Commitment to growth
On your journey of self-empowerment, it is easy to forget you are essentially on a personal growth journey to discover your greatest potential. It’s not about proving something to someone else or showing the world what you can do, it is more of an inward journey to begin with. Feedback from others will give you a point of reference but should not determine your desire to grow into the next best version of yourself.
As you become a more empowered individual, you will likely meet many people who are not comfortable with your sense of empowerment. That happens because when you change, your relationship dynamic changes too. It’s important to recognize no one is being right or wrong, it’s just the resonance that used to bring you together is no longer the same.
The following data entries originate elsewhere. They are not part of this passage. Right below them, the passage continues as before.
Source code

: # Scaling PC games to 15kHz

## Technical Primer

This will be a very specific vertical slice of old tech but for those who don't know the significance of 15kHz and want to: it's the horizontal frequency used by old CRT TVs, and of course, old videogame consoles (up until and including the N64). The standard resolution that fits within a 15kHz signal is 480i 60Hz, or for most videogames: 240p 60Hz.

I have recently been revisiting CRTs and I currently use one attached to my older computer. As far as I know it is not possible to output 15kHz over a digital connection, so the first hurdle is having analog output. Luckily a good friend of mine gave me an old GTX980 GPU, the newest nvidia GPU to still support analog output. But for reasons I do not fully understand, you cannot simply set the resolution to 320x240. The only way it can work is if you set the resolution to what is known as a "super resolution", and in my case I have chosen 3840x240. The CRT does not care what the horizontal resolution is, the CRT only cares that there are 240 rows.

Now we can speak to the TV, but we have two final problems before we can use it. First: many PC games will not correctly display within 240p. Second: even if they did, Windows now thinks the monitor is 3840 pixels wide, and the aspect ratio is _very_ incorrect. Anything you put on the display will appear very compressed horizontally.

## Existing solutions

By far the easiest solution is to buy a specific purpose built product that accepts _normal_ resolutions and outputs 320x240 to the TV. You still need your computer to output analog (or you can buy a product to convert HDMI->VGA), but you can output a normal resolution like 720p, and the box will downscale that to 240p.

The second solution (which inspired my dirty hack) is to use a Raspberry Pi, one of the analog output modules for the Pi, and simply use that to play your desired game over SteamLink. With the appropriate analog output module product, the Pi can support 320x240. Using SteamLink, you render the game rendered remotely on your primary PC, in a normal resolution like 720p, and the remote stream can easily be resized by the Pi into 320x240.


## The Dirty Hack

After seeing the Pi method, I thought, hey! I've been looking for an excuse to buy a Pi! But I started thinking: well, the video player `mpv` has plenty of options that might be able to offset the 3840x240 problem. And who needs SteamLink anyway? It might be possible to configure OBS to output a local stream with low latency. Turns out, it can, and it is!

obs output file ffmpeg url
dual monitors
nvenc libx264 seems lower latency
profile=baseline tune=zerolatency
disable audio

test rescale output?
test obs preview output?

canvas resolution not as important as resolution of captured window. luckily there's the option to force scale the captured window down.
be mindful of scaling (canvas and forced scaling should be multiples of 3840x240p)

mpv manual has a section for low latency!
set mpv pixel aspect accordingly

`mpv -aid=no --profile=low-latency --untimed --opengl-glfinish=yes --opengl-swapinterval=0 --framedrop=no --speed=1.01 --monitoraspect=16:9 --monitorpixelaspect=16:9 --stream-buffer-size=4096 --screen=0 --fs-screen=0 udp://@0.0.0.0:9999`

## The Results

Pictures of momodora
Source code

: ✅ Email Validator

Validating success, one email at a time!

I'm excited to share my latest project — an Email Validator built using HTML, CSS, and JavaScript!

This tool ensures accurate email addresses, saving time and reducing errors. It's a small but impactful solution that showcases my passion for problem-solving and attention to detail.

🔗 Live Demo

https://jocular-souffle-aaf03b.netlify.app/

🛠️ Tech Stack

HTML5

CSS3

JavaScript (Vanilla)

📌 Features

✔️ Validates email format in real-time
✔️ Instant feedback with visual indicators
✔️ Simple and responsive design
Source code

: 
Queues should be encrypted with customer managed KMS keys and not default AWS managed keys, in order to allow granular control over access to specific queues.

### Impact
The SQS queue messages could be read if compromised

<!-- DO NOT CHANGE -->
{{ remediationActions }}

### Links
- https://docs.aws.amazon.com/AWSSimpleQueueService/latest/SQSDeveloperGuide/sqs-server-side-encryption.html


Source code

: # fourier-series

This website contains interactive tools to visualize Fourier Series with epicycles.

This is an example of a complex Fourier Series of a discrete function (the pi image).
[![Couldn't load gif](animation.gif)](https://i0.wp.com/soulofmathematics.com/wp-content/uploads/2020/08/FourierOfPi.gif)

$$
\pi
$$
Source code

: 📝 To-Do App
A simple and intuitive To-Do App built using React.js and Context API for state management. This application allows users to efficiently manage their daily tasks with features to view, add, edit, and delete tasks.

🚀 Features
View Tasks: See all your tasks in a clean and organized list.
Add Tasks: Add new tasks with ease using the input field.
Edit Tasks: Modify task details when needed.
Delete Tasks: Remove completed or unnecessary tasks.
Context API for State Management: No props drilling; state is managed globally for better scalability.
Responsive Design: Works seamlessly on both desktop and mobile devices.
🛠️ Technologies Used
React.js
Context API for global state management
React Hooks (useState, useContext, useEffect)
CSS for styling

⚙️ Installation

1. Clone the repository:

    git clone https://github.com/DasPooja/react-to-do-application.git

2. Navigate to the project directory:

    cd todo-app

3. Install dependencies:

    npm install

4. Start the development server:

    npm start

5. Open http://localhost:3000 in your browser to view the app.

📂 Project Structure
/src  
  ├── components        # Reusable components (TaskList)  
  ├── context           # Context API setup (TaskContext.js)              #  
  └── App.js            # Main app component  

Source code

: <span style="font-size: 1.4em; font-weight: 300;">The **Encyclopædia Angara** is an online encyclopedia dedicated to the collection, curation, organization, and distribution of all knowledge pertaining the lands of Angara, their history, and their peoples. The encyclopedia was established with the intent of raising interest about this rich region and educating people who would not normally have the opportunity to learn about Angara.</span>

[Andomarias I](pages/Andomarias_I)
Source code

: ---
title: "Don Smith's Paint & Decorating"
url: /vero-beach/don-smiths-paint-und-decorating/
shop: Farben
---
A new relationship dynamic will be formed as a result.
To try and maintain your old way of being or your old relationship patterns can sometimes stunt your sense of empowerment. If you truly want to discover and live your greatest potential then your commitment is to move forward in self-discovery and not go back to feeling small and playing small.
Faith
Your growing sense of empowerment is most likely not based on knowledge, but on faith. No one can tell you what your journey will look like, and no one can guarantee your results will be just like theirs. It is a path only you can navigate for yourself. When you give up your power to navigate, you begin to walk someone else’s path. You keep going because you know you must, because you know you’re onto something important and it makes you feel alive. If you are able to remember that feeling, then influences from other people will be less likely to stop you from moving forward.
Developing empowerment from the inside is what allows you to walk your own path without fear, doubt or worry. Along with the unknown ethereal faith, you will be developing a known, more tangible faith for yourself and your own ability to think, sense, decide and act without external influence. And that is the goal of true empowerment.